For Theodo, cost translates to man-hours and resource allocation needed to achieve same quality.
So what should I measure ?
- Conception to production-time : How fast we move features from idea to user hands.
- Rework rate : How many times we avoid rework (defects, bugs, rejected features).
- External bottleneck time : Waiting for non‑development gatekeepers (App Store review, QA validation, 3rd-party APIs support, …)
With that framing, let’s look at how LLM agents really changed my productivity.
1. Conception > Completion : the real productivity gains comes from better Design, not faster typing
I started experimenting this method end of august, right before Github announced its “Spec Driven Development” (Sept 2nd 2025). The two approaches line up pretty well, so I’ll focus on what worked for me
The biggest wins didn’t come from writing code faster, but from designing a feature right first time so it’s ready to ship.

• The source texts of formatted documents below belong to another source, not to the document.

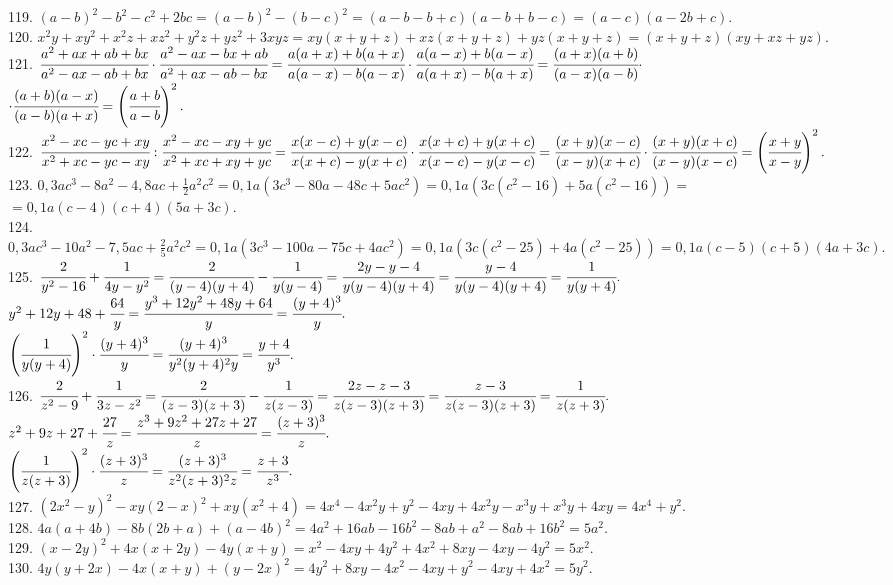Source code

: 119. $(a-b)^2-b^2-c^2+2bc=(a-b)^2-(b-c)^2=(a-b-b+c)(a-b+b-c)=(a-c)(a-2b+c).$\\
120. $x^2y+xy^2+x^2z+xz^2+y^2z+yz^2+3xyz=xy(x+y+z)+xz(x+y+z)+yz(x+y+z)=(x+y+z)(xy+xz+yz).$\\
121. $\cfrac{a^2+ax+ab+bx}{a^2-ax-ab+bx}\cdot\cfrac{a^2-ax-bx+ab}{a^2+ax-ab-bx}=\cfrac{a(a+x)+b(a+x)}{a(a-x)-b(a-x)}\cdot\cfrac{a(a-x)+b(a-x)}{a(a+x)-b(a+x)}=
\cfrac{(a+x)(a+b)}{(a-x)(a-b)}\cdot$\\$\cdot\cfrac{(a+b)(a-x)}{(a-b)(a+x)}=\left(\cfrac{a+b}{a-b}\right)^2.$\\
122. $\cfrac{x^2-xc-yc+xy}{x^2+xc-yc-xy}:\cfrac{x^2-xc-xy+yc}{x^2+xc+xy+yc}=\cfrac{x(x-c)+y(x-c)}{x(x+c)-y(x+c)}\cdot\cfrac{x(x+c)+y(x+c)}{x(x-c)-y(x-c)}=
\cfrac{(x+y)(x-c)}{(x-y)(x+c)}\cdot\cfrac{(x+y)(x+c)}{(x-y)(x-c)}=\left(\cfrac{x+y}{x-y}\right)^2.$\\
123. $0,3ac^3-8a^2-4,8ac+\frac{1}{2}a^2c^2=0,1a(3c^3-80a-48c+5ac^2)=0,1a(3c(c^2-16)+5a(c^2-16))=$\\$=0,1a(c-4)(c+4)(5a+3c).$\\
124. $0,3ac^3-10a^2-7,5ac+\frac{2}{5}a^2c^2=0,1a(3c^3-100a-75c+4ac^2)=0,1a(3c(c^2-25)+4a(c^2-25))=0,1a(c-5)(c+5)(4a+3c).$\\
125. $\cfrac{2}{y^2-16}+\cfrac{1}{4y-y^2}=\cfrac{2}{(y-4)(y+4)}-\cfrac{1}{y(y-4)}=\cfrac{2y-y-4}{y(y-4)(y+4)}=\cfrac{y-4}{y(y-4)(y+4)}=\cfrac{1}{y(y+4)}.$\\
$y^2+12y+48+\cfrac{64}{y}=\cfrac{y^3+12y^2+48y+64}{y}=\cfrac{(y+4)^3}{y}.$\\
$\left(\cfrac{1}{y(y+4)}\right)^2\cdot\cfrac{(y+4)^3}{y}=\cfrac{(y+4)^3}{y^2(y+4)^2y}=\cfrac{y+4}{y^3}.$\\
126. $\cfrac{2}{z^2-9}+\cfrac{1}{3z-z^2}=\cfrac{2}{(z-3)(z+3)}-\cfrac{1}{z(z-3)}=\cfrac{2z-z-3}{z(z-3)(z+3)}=\cfrac{z-3}{z(z-3)(z+3)}=\cfrac{1}{z(z+3)}.$\\
$z^2+9z+27+\cfrac{27}{z}=\cfrac{z^3+9z^2+27z+27}{z}=\cfrac{(z+3)^3}{z}.$\\
$\left(\cfrac{1}{z(z+3)}\right)^2\cdot\cfrac{(z+3)^3}{z}=\cfrac{(z+3)^3}{z^2(z+3)^2z}=\cfrac{z+3}{z^3}.$\\
127. $(2x^2-y)^2-xy(2-x)^2+xy(x^2+4)=4x^4-4x^2y+y^2-4xy+4x^2y-x^3y+x^3y+4xy=4x^4+y^2.$\\
128. $4a(a+4b)-8b(2b+a)+(a-4b)^2=4a^2+16ab-16b^2-8ab+a^2-8ab+16b^2=5a^2.$\\
129. $(x-2y)^2+4x(x+2y)-4y(x+y)=x^2-4xy+4y^2+4x^2+8xy-4xy-4y^2=5x^2.$\\
130. $4y(y+2x)-4x(x+y)+(y-2x)^2=4y^2+8xy-4x^2-4xy+y^2-4xy+4x^2=5y^2.$\\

The /technical-strategy claude command
At the heart of my workflow is a single slash command (adapted from the initiative of François Hendriks ) that orchestrates the entire feature‑design cycle. It breaks the process in 3 phases :
- Phase 1 : Codebase exploration
- Phase 2 : Targeted questions & discussion
- Phase 3 : Technical strategy redaction
Below I walk through each phase using the Export‑Study feature from ComPaRe as a running example.
Phase 1 : Codebase exploration
The performance of an agent all comes down to context engineering. In this first phase, Claude must build its own context for the following steps. My job is to constantly represent myself this context by asking these questions :
- Do I have enough context space left for the remaining work ? (≈ 200k tokens)
- Is the context poisoned, ie does it contains tokens that reduce the likelihood of success ?
- Conversely, does it lack important information from the codebase, are any critical token missing?
In this example, context window is healthy at the moment (24% used), Claude didn’t read parts of the codebase that contain technical debt or truly irrelevant files. However, a close read of its analysis shows that it never mentions the S3 bucket. If it was a junior dev, I would immediately realize he would struggle storing the exported data without knowing which storage technology we’re using.
Better
Let’s move on to the discussion …
Phase 2 : Discussion
Now is the best part : Claude asking targeted questions. This is when the magic happens. Many bad architecture decisions I would have made were caught at this stage, leading to lot of avoided rework.
Let’s see how it works with our Export feature. Claude asked me 10 questions following its exploration.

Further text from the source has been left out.